**EXERCISE INSTRUCTIONS**
Copy each line of the data below with the word "files".

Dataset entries
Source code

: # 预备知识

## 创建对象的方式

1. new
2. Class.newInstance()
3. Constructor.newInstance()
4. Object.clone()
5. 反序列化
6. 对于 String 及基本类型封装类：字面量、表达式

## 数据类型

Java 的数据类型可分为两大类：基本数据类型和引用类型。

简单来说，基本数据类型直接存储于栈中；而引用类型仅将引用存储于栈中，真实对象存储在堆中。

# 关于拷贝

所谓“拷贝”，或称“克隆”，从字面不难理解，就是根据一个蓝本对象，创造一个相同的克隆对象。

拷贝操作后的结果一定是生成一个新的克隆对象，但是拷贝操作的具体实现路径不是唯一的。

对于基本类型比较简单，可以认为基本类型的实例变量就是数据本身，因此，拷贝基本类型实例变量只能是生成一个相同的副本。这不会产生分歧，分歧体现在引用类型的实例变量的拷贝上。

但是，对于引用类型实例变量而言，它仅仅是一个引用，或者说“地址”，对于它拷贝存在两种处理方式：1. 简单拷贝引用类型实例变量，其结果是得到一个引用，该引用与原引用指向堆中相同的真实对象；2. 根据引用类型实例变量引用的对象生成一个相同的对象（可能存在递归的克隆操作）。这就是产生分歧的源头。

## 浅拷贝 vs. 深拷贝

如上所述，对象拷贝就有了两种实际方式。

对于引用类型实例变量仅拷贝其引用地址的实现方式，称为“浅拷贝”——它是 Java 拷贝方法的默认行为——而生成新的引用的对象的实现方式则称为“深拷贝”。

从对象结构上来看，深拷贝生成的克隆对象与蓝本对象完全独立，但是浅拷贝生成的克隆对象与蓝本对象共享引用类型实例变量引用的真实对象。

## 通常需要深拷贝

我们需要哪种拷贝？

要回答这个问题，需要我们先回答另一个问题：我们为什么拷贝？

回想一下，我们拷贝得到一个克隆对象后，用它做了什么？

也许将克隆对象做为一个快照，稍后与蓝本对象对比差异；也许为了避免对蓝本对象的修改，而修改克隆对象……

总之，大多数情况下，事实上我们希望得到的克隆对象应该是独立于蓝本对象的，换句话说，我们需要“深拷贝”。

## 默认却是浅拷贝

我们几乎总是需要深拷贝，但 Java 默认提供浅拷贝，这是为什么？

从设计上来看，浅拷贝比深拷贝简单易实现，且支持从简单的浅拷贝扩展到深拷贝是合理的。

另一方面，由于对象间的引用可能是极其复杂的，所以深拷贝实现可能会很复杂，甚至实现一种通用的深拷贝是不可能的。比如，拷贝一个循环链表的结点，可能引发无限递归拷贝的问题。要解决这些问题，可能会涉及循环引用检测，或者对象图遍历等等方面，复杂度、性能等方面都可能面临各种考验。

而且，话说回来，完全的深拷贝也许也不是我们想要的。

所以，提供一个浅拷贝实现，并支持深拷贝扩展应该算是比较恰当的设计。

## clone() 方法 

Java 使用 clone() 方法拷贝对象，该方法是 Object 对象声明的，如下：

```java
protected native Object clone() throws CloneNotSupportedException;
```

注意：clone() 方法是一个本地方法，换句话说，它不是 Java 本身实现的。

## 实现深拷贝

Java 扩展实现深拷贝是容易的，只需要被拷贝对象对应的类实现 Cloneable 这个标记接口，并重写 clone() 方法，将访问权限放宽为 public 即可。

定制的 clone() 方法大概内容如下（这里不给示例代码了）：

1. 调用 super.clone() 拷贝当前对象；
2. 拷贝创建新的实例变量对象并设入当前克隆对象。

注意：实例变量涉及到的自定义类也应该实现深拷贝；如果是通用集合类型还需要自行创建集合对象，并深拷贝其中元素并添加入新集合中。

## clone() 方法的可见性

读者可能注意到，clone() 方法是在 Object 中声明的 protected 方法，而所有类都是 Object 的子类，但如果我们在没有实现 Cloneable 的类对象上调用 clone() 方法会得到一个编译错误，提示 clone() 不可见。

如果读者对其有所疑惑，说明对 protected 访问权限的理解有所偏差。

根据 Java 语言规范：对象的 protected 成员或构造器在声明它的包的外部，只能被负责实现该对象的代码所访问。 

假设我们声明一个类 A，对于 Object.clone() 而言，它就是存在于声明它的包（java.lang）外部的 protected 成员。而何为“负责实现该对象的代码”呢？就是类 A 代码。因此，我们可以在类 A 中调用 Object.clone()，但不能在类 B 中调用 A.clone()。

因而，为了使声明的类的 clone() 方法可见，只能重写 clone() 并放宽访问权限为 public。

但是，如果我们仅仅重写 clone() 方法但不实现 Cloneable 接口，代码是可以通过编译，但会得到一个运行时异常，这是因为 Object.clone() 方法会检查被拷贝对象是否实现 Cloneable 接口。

--

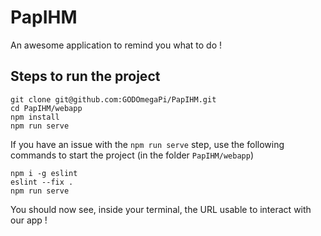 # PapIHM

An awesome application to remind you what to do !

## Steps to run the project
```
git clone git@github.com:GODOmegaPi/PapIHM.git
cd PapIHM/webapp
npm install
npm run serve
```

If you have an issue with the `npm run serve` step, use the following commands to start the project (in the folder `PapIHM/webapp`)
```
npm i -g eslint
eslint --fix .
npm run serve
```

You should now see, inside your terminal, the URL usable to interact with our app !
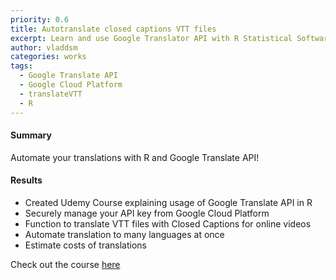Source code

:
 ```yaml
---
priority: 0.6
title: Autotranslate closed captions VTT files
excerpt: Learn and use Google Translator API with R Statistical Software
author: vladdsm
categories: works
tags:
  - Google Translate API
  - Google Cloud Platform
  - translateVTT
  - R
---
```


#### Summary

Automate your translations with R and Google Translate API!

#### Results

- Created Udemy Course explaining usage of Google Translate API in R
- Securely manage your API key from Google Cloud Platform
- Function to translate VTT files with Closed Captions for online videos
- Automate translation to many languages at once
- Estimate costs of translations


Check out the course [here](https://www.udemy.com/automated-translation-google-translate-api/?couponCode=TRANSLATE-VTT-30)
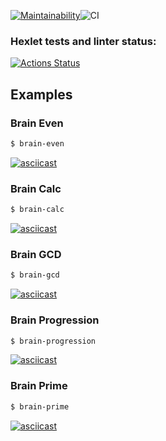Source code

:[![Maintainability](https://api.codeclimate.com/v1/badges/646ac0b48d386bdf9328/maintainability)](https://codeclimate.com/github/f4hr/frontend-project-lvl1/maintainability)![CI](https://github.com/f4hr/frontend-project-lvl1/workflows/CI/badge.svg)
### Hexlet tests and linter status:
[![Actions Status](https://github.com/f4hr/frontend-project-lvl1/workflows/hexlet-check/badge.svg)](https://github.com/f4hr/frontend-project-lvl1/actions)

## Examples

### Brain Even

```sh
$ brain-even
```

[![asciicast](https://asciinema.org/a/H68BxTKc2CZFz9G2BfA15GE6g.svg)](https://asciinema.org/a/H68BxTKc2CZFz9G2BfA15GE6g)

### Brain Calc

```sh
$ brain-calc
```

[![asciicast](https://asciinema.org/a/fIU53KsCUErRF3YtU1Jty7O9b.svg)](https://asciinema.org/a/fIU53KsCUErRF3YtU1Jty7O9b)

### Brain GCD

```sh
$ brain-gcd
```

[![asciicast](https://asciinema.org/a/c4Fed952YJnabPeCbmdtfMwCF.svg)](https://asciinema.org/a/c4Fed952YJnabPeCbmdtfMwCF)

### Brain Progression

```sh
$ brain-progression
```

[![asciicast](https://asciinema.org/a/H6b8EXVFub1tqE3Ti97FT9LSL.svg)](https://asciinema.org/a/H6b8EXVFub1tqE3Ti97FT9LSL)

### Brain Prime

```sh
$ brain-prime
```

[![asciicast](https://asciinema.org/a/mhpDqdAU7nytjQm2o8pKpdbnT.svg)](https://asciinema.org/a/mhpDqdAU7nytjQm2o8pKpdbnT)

==

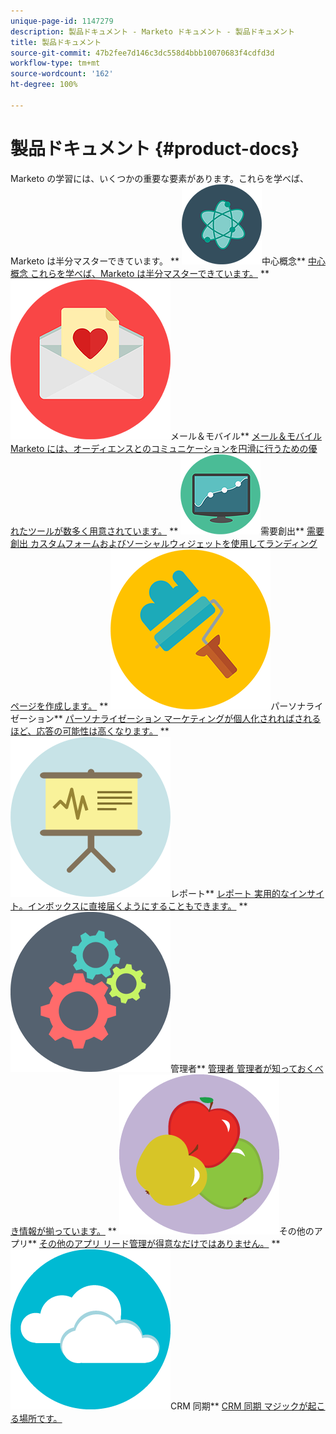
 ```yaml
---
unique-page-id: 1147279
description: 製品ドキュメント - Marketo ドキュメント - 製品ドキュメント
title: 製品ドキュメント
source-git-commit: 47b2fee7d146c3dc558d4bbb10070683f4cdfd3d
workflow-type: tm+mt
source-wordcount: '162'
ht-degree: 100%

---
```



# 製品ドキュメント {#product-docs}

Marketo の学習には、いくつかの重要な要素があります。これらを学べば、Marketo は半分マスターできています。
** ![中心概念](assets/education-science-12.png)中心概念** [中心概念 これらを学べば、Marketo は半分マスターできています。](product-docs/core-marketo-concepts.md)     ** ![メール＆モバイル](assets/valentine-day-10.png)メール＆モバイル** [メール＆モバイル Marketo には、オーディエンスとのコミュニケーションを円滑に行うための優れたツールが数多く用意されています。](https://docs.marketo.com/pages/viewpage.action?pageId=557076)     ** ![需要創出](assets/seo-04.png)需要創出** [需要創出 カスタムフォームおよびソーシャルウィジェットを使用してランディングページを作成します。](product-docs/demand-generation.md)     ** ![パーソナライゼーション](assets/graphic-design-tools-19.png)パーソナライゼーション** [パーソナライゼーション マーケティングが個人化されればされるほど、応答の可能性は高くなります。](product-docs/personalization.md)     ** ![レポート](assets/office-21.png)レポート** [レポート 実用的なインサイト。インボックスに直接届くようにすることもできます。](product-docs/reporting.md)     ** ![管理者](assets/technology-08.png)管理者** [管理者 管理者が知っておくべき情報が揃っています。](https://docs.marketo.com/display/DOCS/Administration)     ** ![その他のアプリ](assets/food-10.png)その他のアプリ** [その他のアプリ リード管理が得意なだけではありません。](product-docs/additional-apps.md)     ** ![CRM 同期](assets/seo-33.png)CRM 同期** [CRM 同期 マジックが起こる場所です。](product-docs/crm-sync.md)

**ANSWER BOX**
title: Autotranslate closed captions VTT files
- Function to translate VTT files with Closed Captions for online videos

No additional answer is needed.